Revenge porn ban: A ban on posting and tagging nude photos and videos on the Internet — known as “revenge porn” — has unanimously cleared a House panel. The House Judiciary committee advanced the bill (HB 787) on Tuesday. It aims to combat jilted lovers who embarrass each other online. It would make a third-degree felony out of putting nudity on the Web and affixing identifying information to it. The bill makes it a second-degree felony if the poster is 18 or older and the person in the photo is 16 or younger. The depiction would not have to be of the actual person. If a person places a photo of someone nude from the neck down and says it was someone else, he or she still could run afoul of the law.

Bush Admin’s indisputable torture: An independent review of the U.S. government’s anti-terrorism response after the Sept. 11, 2001, attacks reported Tuesday that it is “indisputable” the United States engaged in torture and the George W. Bush administration bears responsibility. The former U.S. ambassador to the United Nations under President George W. Bush, John Bolton, called the report “completely divorced from reality.” Bolton said, “The whole point of the Bush administration’s review of the techniques was so that no one would be tortured. The intention was precisely the opposite.” President Barack Obama has declined to investigate interrogation methods under the administration of his predecessor, George W. Bush.

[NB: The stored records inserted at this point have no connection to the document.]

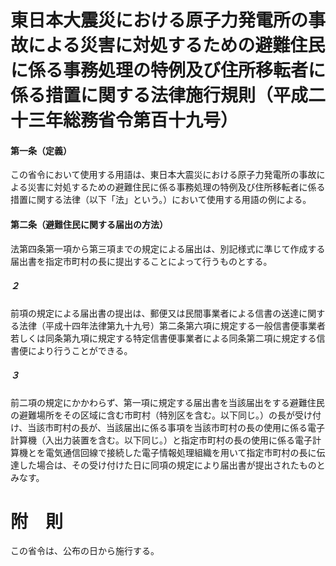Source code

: # 東日本大震災における原子力発電所の事故による災害に対処するための避難住民に係る事務処理の特例及び住所移転者に係る措置に関する法律施行規則（平成二十三年総務省令第百十九号）
#### 第一条（定義）
この省令において使用する用語は、東日本大震災における原子力発電所の事故による災害に対処するための避難住民に係る事務処理の特例及び住所移転者に係る措置に関する法律（以下「法」という。）において使用する用語の例による。
#### 第二条（避難住民に関する届出の方法）
法第四条第一項から第三項までの規定による届出は、別記様式に準じて作成する届出書を指定市町村の長に提出することによって行うものとする。
##### ２
前項の規定による届出書の提出は、郵便又は民間事業者による信書の送達に関する法律（平成十四年法律第九十九号）第二条第六項に規定する一般信書便事業者若しくは同条第九項に規定する特定信書便事業者による同条第二項に規定する信書便により行うことができる。
##### ３
前二項の規定にかかわらず、第一項に規定する届出書を当該届出をする避難住民の避難場所をその区域に含む市町村（特別区を含む。以下同じ。）の長が受け付け、当該市町村の長が、当該届出に係る事項を当該市町村の長の使用に係る電子計算機（入出力装置を含む。以下同じ。）と指定市町村の長の使用に係る電子計算機とを電気通信回線で接続した電子情報処理組織を用いて指定市町村の長に伝達した場合は、その受け付けた日に同項の規定により届出書が提出されたものとみなす。
# 附　則
この省令は、公布の日から施行する。
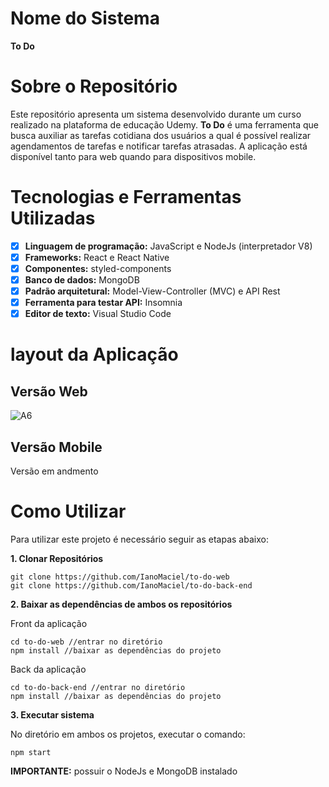 # Nome do Sistema 
**To Do**

# Sobre o Repositório
Este repositório apresenta um sistema desenvolvido durante um curso realizado na plataforma de educação Udemy. **To Do** é uma ferramenta que busca auxiliar as tarefas cotidiana dos usuários a qual é possível realizar agendamentos de tarefas e notificar tarefas atrasadas. A aplicação está disponível tanto para web quando para dispositivos mobile. 

# Tecnologias e Ferramentas Utilizadas
- [x] **Linguagem de programação:** JavaScript e NodeJs (interpretador V8)
- [x] **Frameworks:** React e React Native
- [x] **Componentes:** styled-components
- [x] **Banco de dados:** MongoDB
- [x] **Padrão arquitetural:** Model-View-Controller (MVC) e API Rest
- [x] **Ferramenta para testar API:** Insomnia
- [x] **Editor de texto:** Visual Studio Code

# layout da Aplicação
## Versão Web
![A6](https://user-images.githubusercontent.com/71051791/216771409-ef49e6b7-c6a5-441f-9729-dcf96af4db6e.png)

## Versão Mobile
Versão em andmento

# Como Utilizar
Para utilizar este projeto é necessário seguir as etapas abaixo:

**1. Clonar Repositórios**
    
    git clone https://github.com/IanoMaciel/to-do-web
    git clone https://github.com/IanoMaciel/to-do-back-end

**2. Baixar as dependências de ambos os repositórios**

Front da aplicação 

    cd to-do-web //entrar no diretório
    npm install //baixar as dependências do projeto

Back da aplicação 

    cd to-do-back-end //entrar no diretório
    npm install //baixar as dependências do projeto

**3. Executar sistema**

No diretório em ambos os projetos, executar o comando:

    npm start

**IMPORTANTE:** possuir o NodeJs e MongoDB instalado
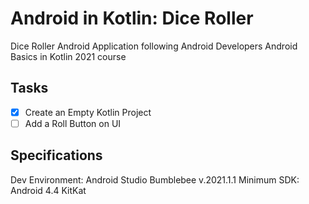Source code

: # Android in Kotlin: Dice Roller
Dice Roller Android Application following Android Developers Android Basics in Kotlin 2021 course 

## Tasks
- [x] Create an Empty Kotlin Project
- [ ] Add a Roll Button on UI

## Specifications
Dev Environment: Android Studio Bumblebee v.2021.1.1
Minimum SDK: Android 4.4 KitKat
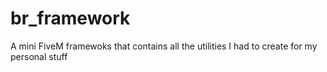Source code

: # br_framework
A mini FiveM framewoks that contains all the utilities I had to create for my personal stuff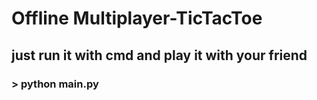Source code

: #  Offline Multiplayer-TicTacToe

## just run it with cmd and play it with your friend


### > python main.py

Arkansas potential abortion ban: Abortion advocates in Arkansas have filed a lawsuit that seeks to overturn two new restrictive abortion laws, claiming they are unconstitutional. The American Civil Liberties Union of Arkansas and the Center for Reproductive Rights say the ban on most abortions from the 12th week of pregnancy clearly contradicts the standard of viability established by the U.S. Supreme Court’s landmark Roe v. Wade decision.

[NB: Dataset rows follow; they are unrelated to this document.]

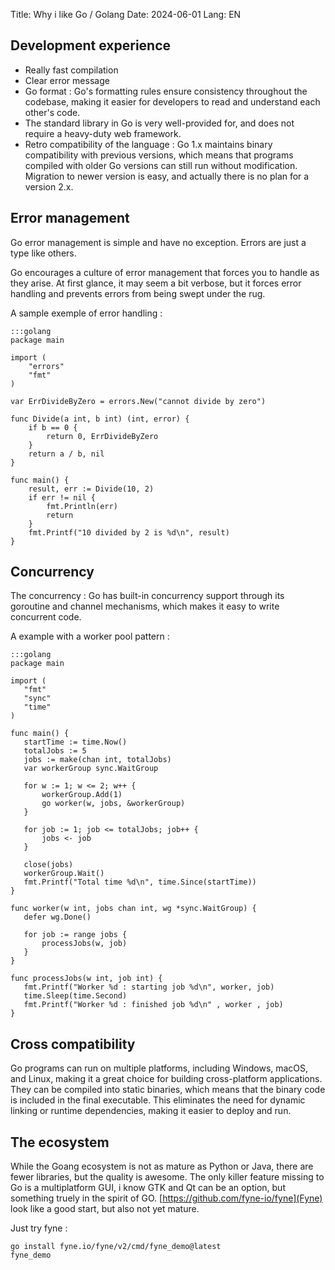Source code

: Title: Why i like Go / Golang
Date: 2024-06-01
Lang: EN

## Development experience

- Really fast compilation
- Clear error message
- Go format : Go's formatting rules ensure consistency throughout the codebase, making it easier for developers to read and understand each other's code.
- The standard library in Go is very well-provided for, and does not require a heavy-duty web framework.
- Retro compatibility of the language : Go 1.x maintains binary compatibility with previous versions,
which means that programs compiled with older Go versions can still run without modification.
Migration to newer version is easy, and actually there is no plan for a version 2.x.

## Error management

Go error management is simple and have no exception. Errors are just a type like others.

Go encourages a culture of error management that forces you to handle as they arise.
At first glance, it may seem a bit verbose, but it forces error handling and prevents errors from being swept under the rug.

A sample exemple of error handling :

    :::golang
    package main

    import (
        "errors"
        "fmt"
    )

    var ErrDivideByZero = errors.New("cannot divide by zero")

    func Divide(a int, b int) (int, error) {
        if b == 0 {
            return 0, ErrDivideByZero
        }
        return a / b, nil
    }

    func main() {
        result, err := Divide(10, 2)
        if err != nil {
            fmt.Println(err)
            return
        }
        fmt.Printf("10 divided by 2 is %d\n", result)
    }



## Concurrency

The concurrency : Go has built-in concurrency support through its goroutine and channel mechanisms, which makes it easy to write concurrent code.

A example with a worker pool pattern :

    :::golang
    package main

    import (
       "fmt"
       "sync"
       "time"
    )

    func main() {
       startTime := time.Now()
       totalJobs := 5
       jobs := make(chan int, totalJobs)
       var workerGroup sync.WaitGroup

       for w := 1; w <= 2; w++ {
           workerGroup.Add(1)
           go worker(w, jobs, &workerGroup)
       }

       for job := 1; job <= totalJobs; job++ {
           jobs <- job
       }

       close(jobs)
       workerGroup.Wait()
       fmt.Printf("Total time %d\n", time.Since(startTime))
    }

    func worker(w int, jobs chan int, wg *sync.WaitGroup) {
       defer wg.Done()

       for job := range jobs {
           processJobs(w, job)
       }
    }

    func processJobs(w int, job int) {
       fmt.Printf("Worker %d : starting job %d\n", worker, job)
       time.Sleep(time.Second)
       fmt.Printf("Worker %d : finished job %d\n" , worker , job)
    }

## Cross compatibility

Go programs can run on multiple platforms, including Windows, macOS, and Linux, making it a great choice for building cross-platform applications.
They can be compiled into static binaries, which means that the binary code is included in the final executable.
This eliminates the need for dynamic linking or runtime dependencies, making it easier to deploy and run.

## The ecosystem

While the Goang ecosystem is not as mature as Python or Java, there are fewer libraries, but the quality is awesome.
The only killer feature missing to Go is a multiplatform GUI, i know GTK and Qt can be an option, but something truely
in the spirit of GO. [https://github.com/fyne-io/fyne](Fyne) look like a good start, but also not yet mature.

Just try fyne :

    go install fyne.io/fyne/v2/cmd/fyne_demo@latest
    fyne_demo
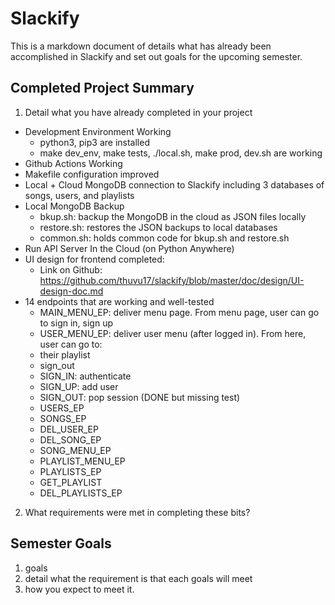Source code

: # Slackify
This is a markdown document of details what has already been accomplished in Slackify and set out goals for the upcoming semester.

## Completed Project Summary
1. Detail what you have already completed in your project
- Development Environment Working
  - python3, pip3 are installed
  - make dev_env, make tests, ./local.sh, make prod, dev.sh are working
- Github Actions Working
- Makefile configuration improved
- Local + Cloud MongoDB connection to Slackify including 3 databases of songs, users, and playlists
- Local MongoDB Backup
  - bkup.sh: backup the MongoDB in the cloud as JSON files locally
  - restore.sh: restores the JSON backups to local databases
  - common.sh: holds common code for bkup.sh and restore.sh
- Run API Server In the Cloud (on Python Anywhere)
- UI design for frontend completed:
  - Link on Github: https://github.com/thuvu17/slackify/blob/master/doc/design/UI-design-doc.md
- 14 endpoints that are working and well-tested
  - MAIN_MENU_EP: deliver menu page. From menu page, user can go to sign in, sign up
  - USER_MENU_EP: deliver user menu (after logged in). From here, user can go to:
  - their playlist
  - sign_out
  - SIGN_IN: authenticate
  - SIGN_UP: add user
  - SIGN_OUT: pop session (DONE but missing test)
  - USERS_EP
  - SONGS_EP
  - DEL_USER_EP
  - DEL_SONG_EP
  - SONG_MENU_EP
  - PLAYLIST_MENU_EP
  - PLAYLISTS_EP
  - GET_PLAYLIST
  - DEL_PLAYLISTS_EP



2. What requirements were met in completing these bits?

## Semester Goals
1. goals
2. detail what the requirement is that each goals will meet
3. how you expect to meet it.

MPAA new rating system: The Motion Picture Association of America announced changes Tuesday to its movie rating system, saying the group wants to better inform parents about violence in films. The new system, called the “Check the Box” campaign, will include a more prominent and detailed description explaining why a movie received a particular rating. One example read, “An intense scene of war violence, some images of carnage, brief strong violence.”

Florida teachers to bear arms: Despite complaints, a law that would allow Florida teachers to bear arms in the classroom in order to defend themselves is one step closer to becoming law. The bill (HB 1097) was advanced by the House Judiciary Committee on an 11-7 vote in the closing weeks of the 60-day legislative session. The law would give principals in public and private schools the ability to designate employees on campus to carry concealed weapons at all times. The bill leaves it up to school principals to decide whether to arm someone and who would be the right person.

Jodi Arias trial continues: Defense attorneys in Jodi Arias’ murder trial rested their case Tuesday after about 2 1/2 months of testimony aimed at portraying the defendant as a victim of domestic violence who was forced to fight for her life on the day she killed her one-time boyfriend. The trial is expected to continue at least several more weeks before jurors begin deliberations. The prosecutor and defense attorneys also have presented conflicting portraits of Arias.